▶ **ASSIGNED TASK**
Here are some records. Print all of them exactly.

▶ **DATA FOR PROCESSING**
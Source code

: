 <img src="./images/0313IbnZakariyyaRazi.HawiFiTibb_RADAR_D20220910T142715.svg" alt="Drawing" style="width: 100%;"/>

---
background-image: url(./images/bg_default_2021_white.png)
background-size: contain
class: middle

▶ **RESPONSE TO THE EXERCISE**
Source code

: <img src="./images/0313IbnZakariyyaRazi.HawiFiTibb_RADAR_D20220910T142715.svg" alt="Drawing" style="width: 100%;"/>

---
background-image: url(./images/bg_default_2021_white.png)
background-size: contain
class: middle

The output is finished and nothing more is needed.